Frank Enley (Heflin) is living the life: he has a beautiful wife, Edith (Leigh), a comfortable home, and has a great reputation in his community. But the past is haunting him: Joe Parkson (Ryan) and Frank were pilots in World War II and were shot down and taken in as POWs.

During the two years of imprisonment, the horror of war pushed Frank to commit an unspeakable act of which Joe is the sole survivor. Now out for revenge, no act of kindness or reformation can stop Joe in his unrelenting quest to murder Frank.

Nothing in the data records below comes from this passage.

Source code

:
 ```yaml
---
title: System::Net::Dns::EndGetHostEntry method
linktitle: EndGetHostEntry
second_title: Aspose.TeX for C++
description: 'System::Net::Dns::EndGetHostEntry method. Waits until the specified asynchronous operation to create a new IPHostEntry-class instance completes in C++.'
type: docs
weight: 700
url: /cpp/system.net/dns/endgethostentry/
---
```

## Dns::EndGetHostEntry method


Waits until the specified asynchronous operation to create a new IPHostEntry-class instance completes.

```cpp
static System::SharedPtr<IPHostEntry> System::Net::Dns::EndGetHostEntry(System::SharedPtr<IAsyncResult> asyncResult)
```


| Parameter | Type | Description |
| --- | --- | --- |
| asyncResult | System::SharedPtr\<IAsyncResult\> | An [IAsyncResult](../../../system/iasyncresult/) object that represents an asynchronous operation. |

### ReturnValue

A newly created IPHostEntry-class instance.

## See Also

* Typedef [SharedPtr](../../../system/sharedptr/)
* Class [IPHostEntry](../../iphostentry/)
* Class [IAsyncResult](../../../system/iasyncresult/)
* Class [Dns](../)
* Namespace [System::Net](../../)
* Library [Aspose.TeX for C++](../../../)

This film shows the following tropes:

  • Accuser of the Brethren: Joe doesn't care if Frank is reform bound and regrets his decision: he wants him dead.
  • Bittersweet Ending: A complicated man is redeemed only through his death.
  • Dark and Troubled Past: The dark troubles come from the POW camp where Frank gave away the escape plan to his German Commandant, thinking he was doing it to save his men, but unconsciously, it was for food.
  • Death Is the Only Option: Frank realizes that all his problems will go away if he kills himself. But he jumps out of the way of the train just in time.
  • Drowning My Sorrows: Frank does this when he's at a convention which makes him unable to hear or care about Edith's warning.
  • Fallen Hero: Both men, really. They are/were brave WWII pilots, but the POW camp changed them forever. Frank betrayed his men while Joe is dreaming of his unhealthy revenge.
  • Fake Ultimate Hero: Frank. A high-standing member of society who has a troubling secret.
  • Hooker with a Heart of Gold: Running away from Joe leads Frank to end up on the wrong side of town where he meets naïve-but-kind prostitute Pat (Astor). She tries to help him find a lawyer to see if he can deal with Joe, but the lawyer is extremely shady and is only out to make a quick buck and take advantage of Frank's desperate situation.
  • Men Use Violence, Women Use Communication: Frank first tries to avoid Joe, but Joe just wants to kill him. This drives Frank to order a hit on him to fix the problem. The women, Edith and Ann (Joe's girlfriend), talk about the situation and try to stop their respective men, to no avail.
  • POW Camp: Although we never see the camp, we do hear about and witness the fallout of what happened there.
  • Redemption Equals Death: Ultimately what happens to Frank: he agrees to set up a hit on Joe under duress but decides to run and save him from being shot, but he's killed himself.
  • Shell-Shocked Veteran: Both Frank and Joe aren't integrating back into civilian life as easily as they should. Frank is able to keep up a happy façade, but eventually breaks down when the memories of his POW life haunt him. On the other hand, Joe could never possibly assimilate until he accomplishes his insane idea of justice.
  • The Stool Pigeon: What Frank became to sell his men out. For food.
  • Taking the Bullet: The bullet that was aimed for Joe is stopped by Frank. Through his chest.
  • War Is Hell: Frank becomes a stoolie through extreme circumstances: he rats out his men because he's starving and food is part of the deal. Does he deserve to die for this or is it something anyone under those circumstances would've done?